[Exercise prompt]
Which lines below contain the word "item"? Copy each one.

[Records supplied]

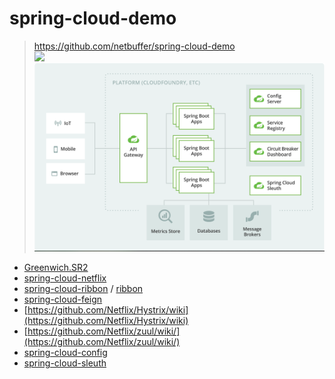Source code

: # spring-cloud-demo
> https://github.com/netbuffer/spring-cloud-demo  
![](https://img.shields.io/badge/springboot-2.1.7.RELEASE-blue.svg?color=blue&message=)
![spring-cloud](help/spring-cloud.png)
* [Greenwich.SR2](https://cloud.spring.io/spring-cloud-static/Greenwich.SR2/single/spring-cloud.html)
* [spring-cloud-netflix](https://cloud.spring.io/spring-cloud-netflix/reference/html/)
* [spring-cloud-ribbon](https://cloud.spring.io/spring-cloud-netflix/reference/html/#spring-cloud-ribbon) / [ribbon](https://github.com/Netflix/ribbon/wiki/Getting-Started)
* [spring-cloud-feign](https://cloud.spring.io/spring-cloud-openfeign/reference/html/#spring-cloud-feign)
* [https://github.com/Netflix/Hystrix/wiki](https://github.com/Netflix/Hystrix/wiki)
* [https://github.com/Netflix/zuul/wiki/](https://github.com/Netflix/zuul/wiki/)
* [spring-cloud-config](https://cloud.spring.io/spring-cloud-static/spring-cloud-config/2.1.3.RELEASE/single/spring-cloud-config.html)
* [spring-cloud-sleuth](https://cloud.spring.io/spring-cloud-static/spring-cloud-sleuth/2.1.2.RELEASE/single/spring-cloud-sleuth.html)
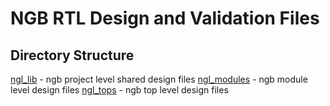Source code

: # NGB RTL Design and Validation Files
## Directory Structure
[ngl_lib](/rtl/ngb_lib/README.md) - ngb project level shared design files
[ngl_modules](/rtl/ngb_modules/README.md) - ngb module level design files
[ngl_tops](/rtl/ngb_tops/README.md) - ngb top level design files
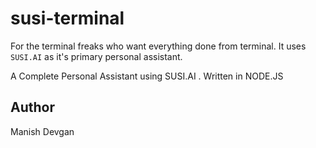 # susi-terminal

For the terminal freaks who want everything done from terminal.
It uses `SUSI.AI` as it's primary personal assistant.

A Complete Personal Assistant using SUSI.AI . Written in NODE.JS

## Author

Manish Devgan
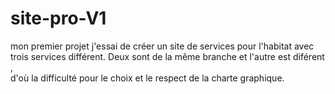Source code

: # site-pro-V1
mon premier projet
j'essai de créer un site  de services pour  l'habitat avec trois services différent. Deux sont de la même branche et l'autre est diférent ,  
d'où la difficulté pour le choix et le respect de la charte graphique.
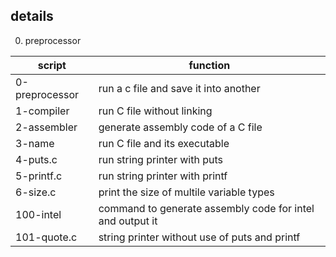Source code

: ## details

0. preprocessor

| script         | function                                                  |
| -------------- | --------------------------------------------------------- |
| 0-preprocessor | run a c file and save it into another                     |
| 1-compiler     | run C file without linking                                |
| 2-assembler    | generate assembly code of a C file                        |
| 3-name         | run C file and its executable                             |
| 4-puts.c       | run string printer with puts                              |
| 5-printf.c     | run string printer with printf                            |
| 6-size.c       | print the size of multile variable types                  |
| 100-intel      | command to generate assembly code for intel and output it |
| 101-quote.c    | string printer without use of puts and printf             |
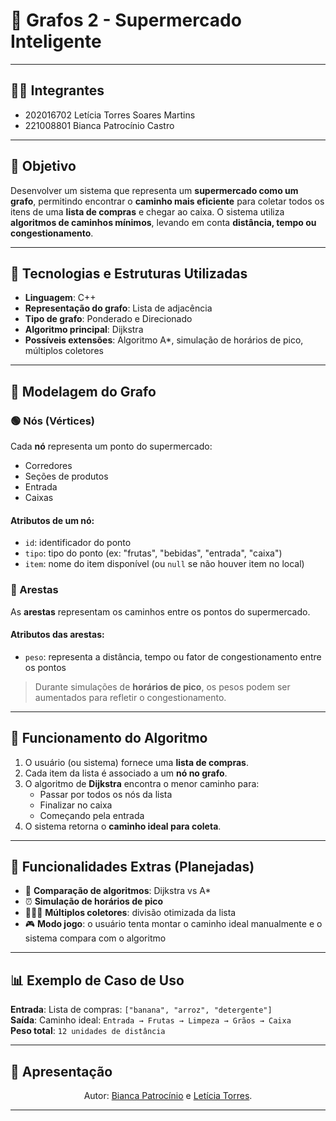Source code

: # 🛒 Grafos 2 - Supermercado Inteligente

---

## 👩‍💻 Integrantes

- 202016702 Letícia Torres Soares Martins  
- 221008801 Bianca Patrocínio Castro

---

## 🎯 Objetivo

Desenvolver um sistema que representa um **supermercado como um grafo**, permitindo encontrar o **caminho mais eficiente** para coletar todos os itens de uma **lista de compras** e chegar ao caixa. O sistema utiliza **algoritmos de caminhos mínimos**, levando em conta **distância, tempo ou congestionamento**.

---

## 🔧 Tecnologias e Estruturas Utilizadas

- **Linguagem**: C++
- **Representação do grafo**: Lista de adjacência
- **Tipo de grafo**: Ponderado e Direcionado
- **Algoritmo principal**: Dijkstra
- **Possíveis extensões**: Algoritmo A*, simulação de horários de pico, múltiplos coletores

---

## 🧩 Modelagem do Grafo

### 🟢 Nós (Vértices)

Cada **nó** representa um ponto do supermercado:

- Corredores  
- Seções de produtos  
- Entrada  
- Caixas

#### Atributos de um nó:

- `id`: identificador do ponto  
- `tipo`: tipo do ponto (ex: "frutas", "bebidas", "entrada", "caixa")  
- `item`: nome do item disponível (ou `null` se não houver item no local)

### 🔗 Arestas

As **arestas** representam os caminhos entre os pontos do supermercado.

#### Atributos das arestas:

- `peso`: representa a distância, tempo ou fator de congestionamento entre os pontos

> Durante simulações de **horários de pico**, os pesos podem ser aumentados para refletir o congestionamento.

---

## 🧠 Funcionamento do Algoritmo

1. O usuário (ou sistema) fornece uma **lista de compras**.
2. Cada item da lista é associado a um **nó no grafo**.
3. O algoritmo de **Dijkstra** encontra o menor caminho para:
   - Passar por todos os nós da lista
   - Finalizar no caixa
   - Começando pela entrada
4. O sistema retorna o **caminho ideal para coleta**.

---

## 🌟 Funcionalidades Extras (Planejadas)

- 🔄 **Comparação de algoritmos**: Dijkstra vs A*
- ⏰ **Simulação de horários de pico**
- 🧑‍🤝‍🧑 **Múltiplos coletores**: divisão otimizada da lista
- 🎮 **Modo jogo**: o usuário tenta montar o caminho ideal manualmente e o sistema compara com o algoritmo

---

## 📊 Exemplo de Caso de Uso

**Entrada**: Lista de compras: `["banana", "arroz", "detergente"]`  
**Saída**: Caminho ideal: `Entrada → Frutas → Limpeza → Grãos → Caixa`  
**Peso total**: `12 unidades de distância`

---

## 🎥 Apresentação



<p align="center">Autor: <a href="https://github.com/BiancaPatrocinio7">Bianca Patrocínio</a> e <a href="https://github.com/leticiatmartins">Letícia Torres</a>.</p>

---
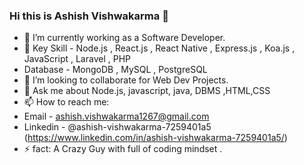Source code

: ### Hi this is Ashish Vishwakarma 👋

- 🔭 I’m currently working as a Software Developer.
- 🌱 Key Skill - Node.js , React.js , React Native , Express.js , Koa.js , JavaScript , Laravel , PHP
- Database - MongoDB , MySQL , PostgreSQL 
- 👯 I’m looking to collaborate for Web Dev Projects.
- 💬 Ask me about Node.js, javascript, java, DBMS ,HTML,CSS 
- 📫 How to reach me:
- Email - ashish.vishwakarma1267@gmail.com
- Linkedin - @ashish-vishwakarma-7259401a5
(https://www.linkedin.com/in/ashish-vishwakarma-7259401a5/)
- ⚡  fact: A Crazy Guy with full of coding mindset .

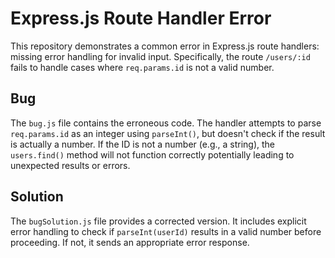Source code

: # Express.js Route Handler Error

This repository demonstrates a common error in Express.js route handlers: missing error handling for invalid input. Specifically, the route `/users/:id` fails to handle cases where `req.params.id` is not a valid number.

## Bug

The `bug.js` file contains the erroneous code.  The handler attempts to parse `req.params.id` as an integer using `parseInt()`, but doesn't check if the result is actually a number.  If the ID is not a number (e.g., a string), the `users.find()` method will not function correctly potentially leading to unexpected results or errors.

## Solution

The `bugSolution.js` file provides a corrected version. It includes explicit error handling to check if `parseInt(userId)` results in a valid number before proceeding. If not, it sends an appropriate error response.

[Response to the task]
- `item`: nome do item disponível (ou `null` se não houver item no local)
2. Cada item da lista é associado a um **nó no grafo**.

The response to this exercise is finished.